NHS AI Lab Skunkworks project: CT Alignment and Lesion Detection
A pilot project for the NHS AI (Artificial Intelligence) Lab Skunkworks team, CT Alignment and Lesion detection uses a range of classical and machine learning computer vision techniques to align and detect lesions in anomyised CT scans over time from George Eliot Hospital NHS Trust.
As the successful candidate from the AI Skunkworks problem-sourcing programme, CT Alignment and Lesion Detection was first picked as a pilot project for the AI Skunkworks team in April 2021.
Intended Use
This proof of concept (TRL 4) is intended to demonstrate the technical validity of applying phase correlation, coherent point detection and deep learning techniques to CT scans in order to align multiple scans and detect lesions.
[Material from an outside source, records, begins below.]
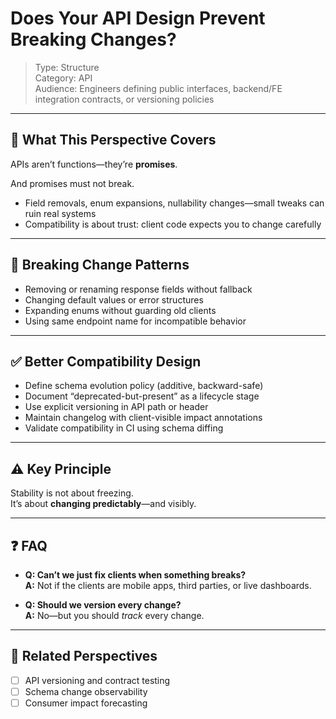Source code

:# Does Your API Design Prevent Breaking Changes?

> Type: Structure  
> Category: API  
> Audience: Engineers defining public interfaces, backend/FE integration contracts, or versioning policies

---

## 🧠 What This Perspective Covers

APIs aren’t functions—they’re **promises**.

And promises must not break.

- Field removals, enum expansions, nullability changes—small tweaks can ruin real systems  
- Compatibility is about trust: client code expects you to change carefully

---

## 🚨 Breaking Change Patterns

- Removing or renaming response fields without fallback  
- Changing default values or error structures  
- Expanding enums without guarding old clients  
- Using same endpoint name for incompatible behavior

---

## ✅ Better Compatibility Design

- Define schema evolution policy (additive, backward-safe)  
- Document “deprecated-but-present” as a lifecycle stage  
- Use explicit versioning in API path or header  
- Maintain changelog with client-visible impact annotations  
- Validate compatibility in CI using schema diffing

---

## ⚠️ Key Principle

Stability is not about freezing.  
It’s about **changing predictably**—and visibly.

---

## ❓ FAQ

- **Q: Can’t we just fix clients when something breaks?**  
  **A:** Not if the clients are mobile apps, third parties, or live dashboards.

- **Q: Should we version every change?**  
  **A:** No—but you should *track* every change.

---

## 🔗 Related Perspectives

- [ ] API versioning and contract testing  
- [ ] Schema change observability  
- [ ] Consumer impact forecasting  
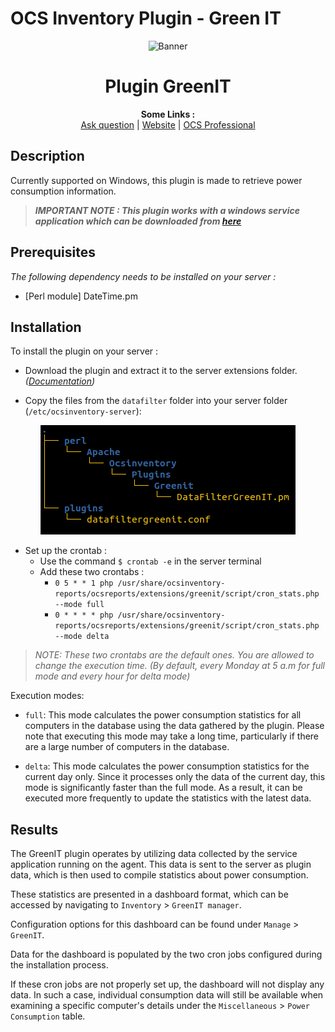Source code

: # OCS Inventory Plugin - Green IT

<p align="center">
  <img src="https://cdn.ocsinventory-ng.org/common/banners/banner660px.png" height=300 width=660 alt="Banner">
</p>

<h1 align="center">Plugin GreenIT</h1>
<p align="center">
  <b>Some Links :</b><br>
  <a href="http://ask.ocsinventory-ng.org" target="_blank">Ask question</a> |
  <a href="https://www.ocsinventory-ng.org/?utm_source=github-ocs" target="_blank">Website</a> |
  <a href="https://www.ocsinventory-ng.org/en/#ocs-pro-en" target="_blank">OCS Professional</a>
</p>

## Description

Currently supported on Windows, this plugin is made to retrieve power consumption information.

> _**IMPORTANT NOTE : This plugin works with a windows service application which can be downloaded from <a href="https://github.com/Atineon/ocsinventory-service_greenit" target="_blank">here</a>**_

## Prerequisites

_The following dependency needs to be installed on your server :_

- [Perl module] DateTime.pm

## Installation

To install the plugin on your server :

- Download the plugin and extract it to the server extensions folder. _(<a href="https://wiki.ocsinventory-ng.org/10.Plugin-engine/Using-plugins-installer/#plugin-activation" target="_blank">Documentation</a>)_

- Copy the files from the `datafilter` folder into your server folder (`/etc/ocsinventory-server`):

<p align="center">
  <img src="../../img/service/GreenIT_arborescence.png" alt="tree"/>
</p>

- Set up the crontab :
  - Use the command `$ crontab -e` in the server terminal
  - Add these two crontabs :
    - `0 5 * * 1 php /usr/share/ocsinventory-reports/ocsreports/extensions/greenit/script/cron_stats.php --mode full`
    - `0 * * * * php /usr/share/ocsinventory-reports/ocsreports/extensions/greenit/script/cron_stats.php --mode delta`

> _NOTE: These two crontabs are the default ones. You are allowed to change the execution time. (By default, every Monday at 5 a.m for full mode and every hour for delta mode)_

Execution modes:

- `full`: This mode calculates the power consumption statistics for all computers in the database using the data gathered by the plugin. Please note that executing this mode may take a long time, particularly if there are a large number of computers in the database.

- `delta`: This mode calculates the power consumption statistics for the current day only. Since it processes only the data of the current day, this mode is significantly faster than the full mode. As a result, it can be executed more frequently to update the statistics with the latest data.

## Results

The GreenIT plugin operates by utilizing data collected by the service application running on the agent. This data is sent to the server as plugin data, which is then used to compile statistics about power consumption.

These statistics are presented in a dashboard format, which can be accessed by navigating to `Inventory` > `GreenIT manager`.

Configuration options for this dashboard can be found under `Manage` > `GreenIT`.

Data for the dashboard is populated by the two cron jobs configured during the installation process.

If these cron jobs are not properly set up, the dashboard will not display any data. In such a case, individual consumption data will still be available when examining a specific computer's details under the `Miscellaneous` > `Power Consumption` table.
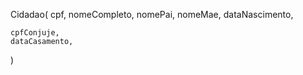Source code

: Cidadao(
    cpf,
    nomeCompleto,
    nomePai,
    nomeMae,
    dataNascimento,

    cpfConjuje,
    dataCasamento,

)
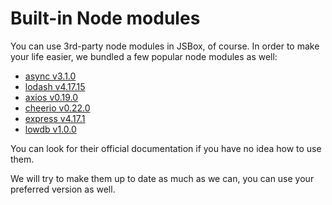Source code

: # Built-in Node modules

You can use 3rd-party node modules in JSBox, of course. In order to make your life easier, we bundled a few popular node modules as well:

- [async v3.1.0](https://www.npmjs.com/package/async)
- [lodash v4.17.15](https://www.npmjs.com/package/lodash)
- [axios v0.19.0](https://www.npmjs.com/package/axios)
- [cheerio v0.22.0](https://www.npmjs.com/package/cheerio)
- [express v4.17.1](https://www.npmjs.com/package/express)
- [lowdb v1.0.0](https://www.npmjs.com/package/lowdb)

You can look for their official documentation if you have no idea how to use them.

We will try to make them up to date as much as we can, you can use your preferred version as well.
It is not intended for deployment in a clinical or non-clinical setting without further development and compliance with the UK Medical Device Regulations 2002 where the product qualifies as a medical device.
Data Protection
This project was subject to a Data Protection Impact Assessment (DPIA), ensuring the protection of the data used in line with the UK Data Protection Act 2018 and UK GDPR. No data or trained models are shared in this repository.
Example data shown in screenshots or video demonstrations are sourced from the National Cancer Institute Clinical Proteomic Tumor Analysis Consortium (CPTAC). (2018). Radiology Data from the Clinical Proteomic Tumor Analysis Consortium Uterine Corpus Endometrial Carcinoma [CPTAC-UCEC] Collection [Data set]. The Cancer Imaging Archive in line with the TCIA Data Usage Policies and Restrictions.
Background
The full technical report (PDF) is available to download.
This 12 week research project has focussed on how to identify features in a CT scan and automatically align their scan “slices” to enable early detection, diagnosis and, later, the treatment of lesions (tissue growth).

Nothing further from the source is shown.